──────── The records

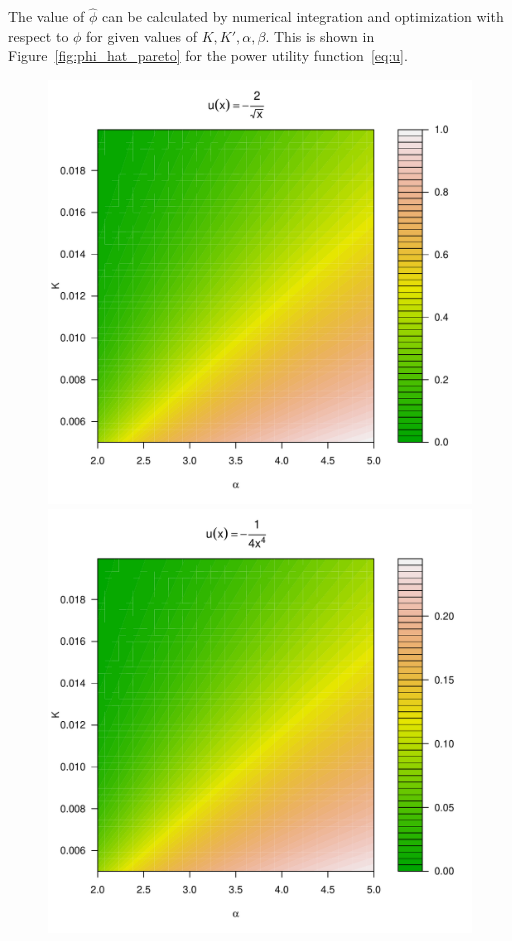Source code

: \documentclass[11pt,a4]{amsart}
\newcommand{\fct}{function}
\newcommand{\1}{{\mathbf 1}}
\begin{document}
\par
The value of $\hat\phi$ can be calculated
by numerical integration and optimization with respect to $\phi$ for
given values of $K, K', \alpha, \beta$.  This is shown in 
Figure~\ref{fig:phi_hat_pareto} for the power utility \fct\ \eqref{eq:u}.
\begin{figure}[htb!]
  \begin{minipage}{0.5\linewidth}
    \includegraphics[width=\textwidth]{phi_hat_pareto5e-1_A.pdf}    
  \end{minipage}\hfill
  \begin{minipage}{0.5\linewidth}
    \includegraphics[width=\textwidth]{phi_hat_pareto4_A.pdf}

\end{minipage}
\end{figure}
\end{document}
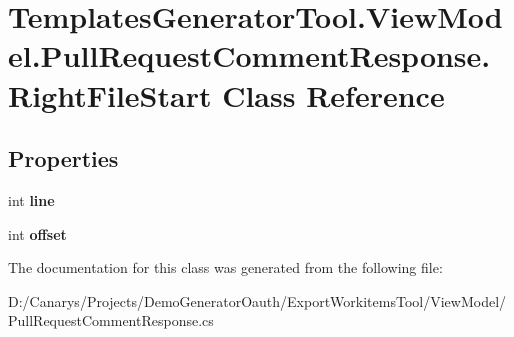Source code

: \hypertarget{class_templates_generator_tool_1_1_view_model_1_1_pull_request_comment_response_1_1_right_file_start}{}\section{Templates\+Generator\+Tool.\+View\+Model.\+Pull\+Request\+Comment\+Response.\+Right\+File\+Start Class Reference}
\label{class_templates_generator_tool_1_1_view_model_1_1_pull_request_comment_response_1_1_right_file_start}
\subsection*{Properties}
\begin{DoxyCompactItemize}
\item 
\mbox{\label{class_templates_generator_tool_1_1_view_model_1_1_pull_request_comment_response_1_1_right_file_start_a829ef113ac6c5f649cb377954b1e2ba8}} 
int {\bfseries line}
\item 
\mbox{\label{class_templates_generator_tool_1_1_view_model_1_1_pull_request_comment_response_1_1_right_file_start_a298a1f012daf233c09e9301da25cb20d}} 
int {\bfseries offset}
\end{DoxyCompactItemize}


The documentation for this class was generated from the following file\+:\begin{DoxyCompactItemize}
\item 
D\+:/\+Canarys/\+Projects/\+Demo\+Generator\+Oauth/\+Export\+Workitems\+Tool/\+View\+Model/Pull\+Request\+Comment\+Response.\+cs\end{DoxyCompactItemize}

────────────────

Leave out the images and copy every record above exactly.

Source code

: \documentclass[11pt,a4]{amsart}
\newcommand{\fct}{function}
\newcommand{\1}{{\mathbf 1}}
\begin{document}
\par
The value of $\hat\phi$ can be calculated
by numerical integration and optimization with respect to $\phi$ for
given values of $K, K', \alpha, \beta$.  This is shown in 
Figure~\ref{fig:phi_hat_pareto} for the power utility \fct\ \eqref{eq:u}.
\begin{figure}[htb!]
  \begin{minipage}{0.5\linewidth}
    \includegraphics[width=\textwidth]{phi_hat_pareto5e-1_A.pdf}    
  \end{minipage}\hfill
  \begin{minipage}{0.5\linewidth}
    \includegraphics[width=\textwidth]{phi_hat_pareto4_A.pdf}

\end{minipage}
\end{figure}
\end{document}
Source code

: \hypertarget{class_templates_generator_tool_1_1_view_model_1_1_pull_request_comment_response_1_1_right_file_start}{}\section{Templates\+Generator\+Tool.\+View\+Model.\+Pull\+Request\+Comment\+Response.\+Right\+File\+Start Class Reference}
\label{class_templates_generator_tool_1_1_view_model_1_1_pull_request_comment_response_1_1_right_file_start}
\subsection*{Properties}
\begin{DoxyCompactItemize}
\item 
\mbox{\label{class_templates_generator_tool_1_1_view_model_1_1_pull_request_comment_response_1_1_right_file_start_a829ef113ac6c5f649cb377954b1e2ba8}} 
int {\bfseries line}
\item 
\mbox{\label{class_templates_generator_tool_1_1_view_model_1_1_pull_request_comment_response_1_1_right_file_start_a298a1f012daf233c09e9301da25cb20d}} 
int {\bfseries offset}
\end{DoxyCompactItemize}


The documentation for this class was generated from the following file\+:\begin{DoxyCompactItemize}
\item 
D\+:/\+Canarys/\+Projects/\+Demo\+Generator\+Oauth/\+Export\+Workitems\+Tool/\+View\+Model/Pull\+Request\+Comment\+Response.\+cs\end{DoxyCompactItemize}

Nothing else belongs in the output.